The molded passage 128 is coupled to the proximal end of a length
of flexible tubing 130. The distal end of the tubing 130 includes a
luer fitting 132 adapted to couple to the leur fitting 84 on the
introducer/mixer assembly 22. This arrangement provides fluid
communication between the vial 94 and the introducer/mixer assembly
22. Optionally, an in-line air vent 131 (shown in phantom lines in
FIG. 10), made, e.g., from a sintered plastic material, can be
located in the tubing 130, or otherwise placed in communication
with the tubing 130, to allow residual air to vent from fluid prior
to entering the introducer/mixer assembly 22.
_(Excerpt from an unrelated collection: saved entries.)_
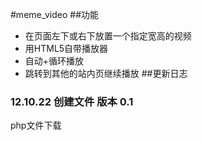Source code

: #meme_video
##功能
- 在页面左下或右下放置一个指定宽高的视频
- 用HTML5自带播放器
- 自动+循环播放
- 跳转到其他的站内页继续播放
##更新日志
### 12.10.22 创建文件 版本 0.1
php文件下载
[0080] The vial 94 is a conventional pharmaceutical vial 94 sized
to hold the solid component 96 and a pre-defined volume of the
liquid component 100, i.e., the volume of liquid component 100
pre-filled in the syringe 98. The vial 94 includes a septum 134
configured to be pierced and penetrated by the needles 120 and 126
when the vial 94 is properly positioned within the first
compartment 106.
[0081] To aid in positioning and securing of the vial 94 within the
compartment 106, the applicator 92 includes a selectively removable
cap 114, as previously noted. The cap 114 mates with the applicator
92, e.g., by snap-fit engagement with the flanged region 112 on the
applicator 92. Desirably, the cap 114 extends into the first
compartment 106 to position and hold the vial 94 in a desired
position after the septum 134 has been pierced by the needles 120
and 126.
[0082] FIG. 10 shows the individual components of the formative
component assembly 18. In use, the physician (or assistant) removes
the cap 114 from the applicator 92. As seen in FIG. 11A, with the
cap 114 removed, the physician slides the first compartment 106
over the vial 94. During this step, the vial 94 can be placed on a
counter, table, or other flat support surface. As seen in FIG. 11B,
the cap 114 is then placed beneath the vial 94 (e.g., on the
counter or table), and the physician continues to slide the first
compartment 106 over the vial 94, to finish piercing the vial
septum 134 with the needles 120 and 126 and locating the vial 94
fully into the first compartment 106. The cap 114 thereafter holds
the vial 94 in this position.
[0083] The cap 119 is then removed from the syringe 98 and residual
air is expressed from the syringe 98, e.g., by holding the syringe
98 with the dispensing end 116 upright and gently tapping the
syringe 98 until essentially all of the residual air rises to the
dispensing end 116 and then advancing the plunger 102 until the air
is expelled (not shown).
[0084] As FIG. 12 shows, the syringe 98 is then placed within the
second compartment 108 and rotated (represented by arrow) to couple
the syringe 98 to the first needle 120 through leur fittings 118
and 122. With the syringe 98 and vial 94 in place within the
applicator 92 and the formative assembly 18 ready for use, as seen
in FIG. 13, the assembly 18 can then be coupled to the
introducer/mixer assembly 22 (shown in phantom lines) by coupling
(represented by arrows) leur fittings 84 and 132.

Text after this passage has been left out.